FTA Updates CIG Program Guidance

The Federal Transit Administration today updated its guidance book for its Capital Investment Grants program and asked for public comments on both the proposed changes in the guidance document and on some additional questions.

The proposed guidance book can be downloaded here in PDF format. The proposed new sections for comment are in red type.

Three new questions about land use evaluation for possible future changes in the guidance can be read here.

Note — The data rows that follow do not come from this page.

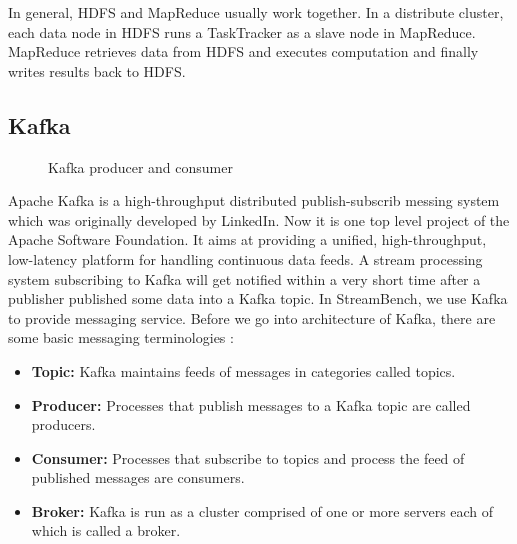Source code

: In general, HDFS and MapReduce usually work together. In a distribute cluster, each data node in HDFS runs a TaskTracker as a slave node in MapReduce. MapReduce retrieves data from HDFS and executes computation and finally writes results back to HDFS.

\subsection{Kafka}
\label{subsection:kafka}

\begin{figure}
  \begin{center}
   \caption{Kafka producer and consumer \cite{Kafka}}
   \label{fig:kafka_producer_consumer}
  \end{center}
\end{figure}

Apache Kafka is a high-throughput distributed publish-subscrib messing system which was originally developed by LinkedIn. Now it is one top level project of the Apache Software Foundation. It aims at providing a unified, high-throughput, low-latency platform for handling continuous data feeds. A stream processing system subscribing to Kafka will get notified within a very short time after a publisher published some data into a Kafka topic. In StreamBench, we use Kafka to provide messaging service. Before we go into architecture of Kafka, there are some basic messaging terminologies \cite{Kafka}:

\begin{itemize}
  \item \textbf{Topic:} Kafka maintains feeds of messages in categories called topics. 
  \item \textbf{Producer:} Processes that publish messages to a Kafka topic are called producers.
  \item \textbf{Consumer:} Processes that subscribe to topics and process the feed of published messages are consumers.
   \item \textbf{Broker:} Kafka is run as a cluster comprised of one or more servers each of which is called a broker.
\end{itemize}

Comments on both are due by June 4.

Highlights of the changes to the CIG guidance document include:

  • Since FTA had trouble distinguishing from Amtrak use/benefits and New Jersey Transit use/benefits in the Hudson River Tunnel replacement, “FTA is proposing that during Project Development, the project sponsor must propose a methodology to FTA to differentiate intercity passenger rail costs from public transportation costs based on projected usage.”
  • Extensions of time in the Project Development phase must be requested 3 months before the scheduled end, will be limited to no more than 1 year, and are being combined with “postponement of entry into Engineering.”
  • They propose to overhaul the Land Use measure to make its factors more qualitative. There would be five factors: “1) average existing population density across all station areas; 2) total existing employment served by the project; 3) the proportion of existing LBAR housing units within a ½ mile of station areas to the proportion of LBAR housing units in the counties through which the project travels; 4) community risk; and 5) essential services within one mile of stations.” (4 and 5 are new.) Community risk would be measured using the Census Bureau’s Community Resilience Estimates tool and essential services access would be measured using data from the Department of Homeland Security’s (DHS) Homeland Infrastructure Foundation-Level Data (HIFLD).
  • FTA is updating its Cost Effectiveness breakpoints for post-COVID ridership and inflation. The difference is stark. In the January 2023 guidance document, a project had to be below $4.00 per rider to rate “high” on Cost Effectiveness and over $15.00 per rider to be rated “low.” The proposed new range runs from below $8.00 per rider to rate “high” and over $35.00 per rider to score “low.”
  • Mobility Improvements  – “FTA is proposing to increase the weight given to trips made on the project by transit dependent persons in the consideration of mobility benefits. The current measure assigns a weight of two in the calculation. FTA is proposing to assign a weight of five to trips made by transit dependent persons.” The breakpoints are also being changed.
  • Environmental Benefits – FTA is changing the way in which energy use reductions are counted, as well as simplifying the NOx and PM-2.5 categories.
  • Social Cost of Carbon – FTA proposes to use a $51 per ton estimate, the midrange estimate from the 2021 Executive Order at a 2 percent discount rate.
  • Safety – the Value of a Statistical Life is increased from $9.2 million to $12.5 million.
  • Economic Development – FTA is adding supportive zoning in station areas to its rating criteria, and is giving increased weighting to affordable housing.
  • Project Justification Warrants – New Starts below a certain dollar threshold and meeting certain ridership targets can get automatically qualified for Medium ratings on some factors without actually having to go through the rigamarole of applying. These factors are updated slightly (the cutoff for high-ridership projects jumps from $500 million to $600 million).
  • Local Financial Commitment – FTA proposes to let applicants use a 10-year financial plan and cashflow statement, instead of 20 years, if the construction period plus five years of operation is less than 10 years in length, and if all of the other forecasts (ridership, etc) are 10-year.

The three new questions identified in the Federal Register notice are:

  1. “Should FTA also add a measure of walkability to the New Starts and Small Starts Land Use Criteria?”
  2. “For New Starts and Small Starts projects, should FTA use the US DOT Equitable Transportation Community (ETC) Explorer, an interactive web application that uses census tracts and data to explore the cumulative burden communities experience as a result of underinvestment in transportation, as a measure for Land Use?”
  3. “Should FTA do more to increase the relative weight of zoning as part of the Economic Development rating?”